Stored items
..........
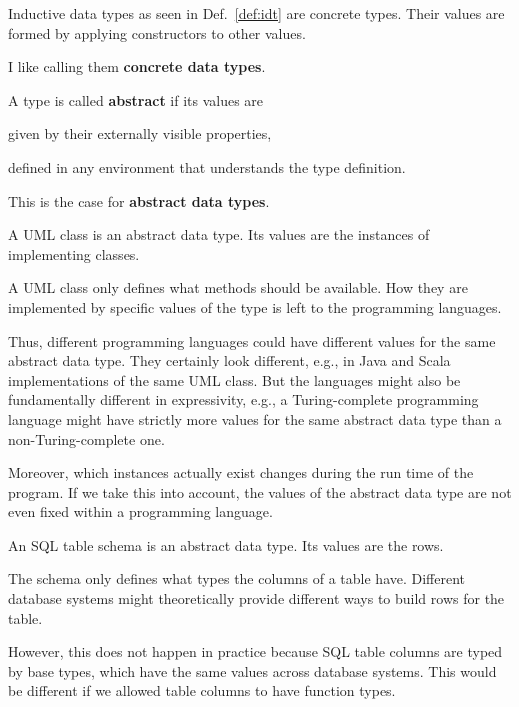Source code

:\begin{example}
Inductive data types as seen in Def.~\ref{def:idt} are concrete types.
Their values are formed by applying constructors to other values.

I like calling them \textbf{concrete data types}.
\end{example}

A type is called \textbf{abstract} if its values are
\begin{compactitem}
\item given by their externally visible properties,
\item defined in any environment that understands the type definition.
\end{compactitem}

This is the case for \textbf{abstract data types}.

\begin{example}[Classes]
A UML class is an abstract data type.
Its values are the instances of implementing classes.

A UML class only defines what methods should be available.
How they are implemented by specific values of the type is left to the programming languages.

Thus, different programming languages could have different values for the same abstract data type.
They certainly look different, e.g., in Java and Scala implementations of the same UML class.
But the languages might also be fundamentally different in expressivity, e.g., a Turing-complete programming language might have strictly more values for the same abstract data type than a non-Turing-complete one.

Moreover, which instances actually exist changes during the run time of the program.
If we take this into account, the values of the abstract data type are not even fixed within a programming language.
\end{example}

\begin{example}[Schemas]
An SQL table schema is an abstract data type.
Its values are the rows.

The schema only defines what types the columns of a table have.
Different database systems might theoretically provide different ways to build rows for the table.

However, this does not happen in practice because SQL table columns are typed by base types, which have the same values across database systems.
This would be different if we allowed table columns to have function types.
\end{example}

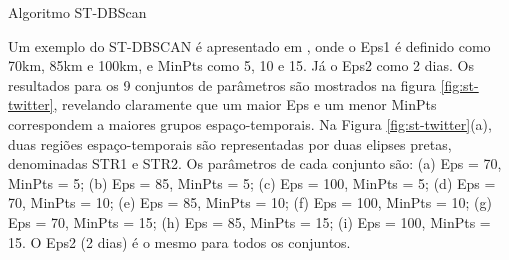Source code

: \pagebreak
\begin{algorithm}[!ht]
	\SetSpacedAlgorithm
	\caption{\label{alg:algoritmo_stdbscan}Algoritmo ST-DBScan}
\end{algorithm}

Um exemplo do ST-DBSCAN é apresentado em \cite{st-twitter}, onde o Eps1 é definido como 70km, 85km e 100km, e MinPts como 5, 10 e 15. Já o Eps2 como 2 dias. Os resultados para os 9 conjuntos de parâmetros são mostrados na figura \ref{fig:st-twitter}, revelando claramente que um maior Eps e um menor MinPts correspondem a maiores grupos espaço-temporais. Na Figura \ref{fig:st-twitter}(a), duas regiões espaço-temporais são representadas por duas elipses pretas, denominadas STR1 e STR2.
Os parâmetros de cada conjunto são:
(a) Eps = 70, MinPts = 5; (b) Eps = 85, MinPts = 5; (c) Eps = 100, MinPts = 5; (d) Eps = 70, MinPts = 10; (e) Eps = 85, MinPts = 10; (f) Eps = 100, MinPts = 10; (g) Eps = 70, MinPts = 15; (h) Eps = 85, MinPts = 15; (i) Eps = 100, MinPts = 15. O Eps2 (2 dias) é o mesmo para todos os conjuntos.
..........
* [Activity]: What the answer needs is every line from the data above with "instances" in it.

* [Answer box]:
Its values are the instances of implementing classes.
Moreover, which instances actually exist changes during the run time of the program.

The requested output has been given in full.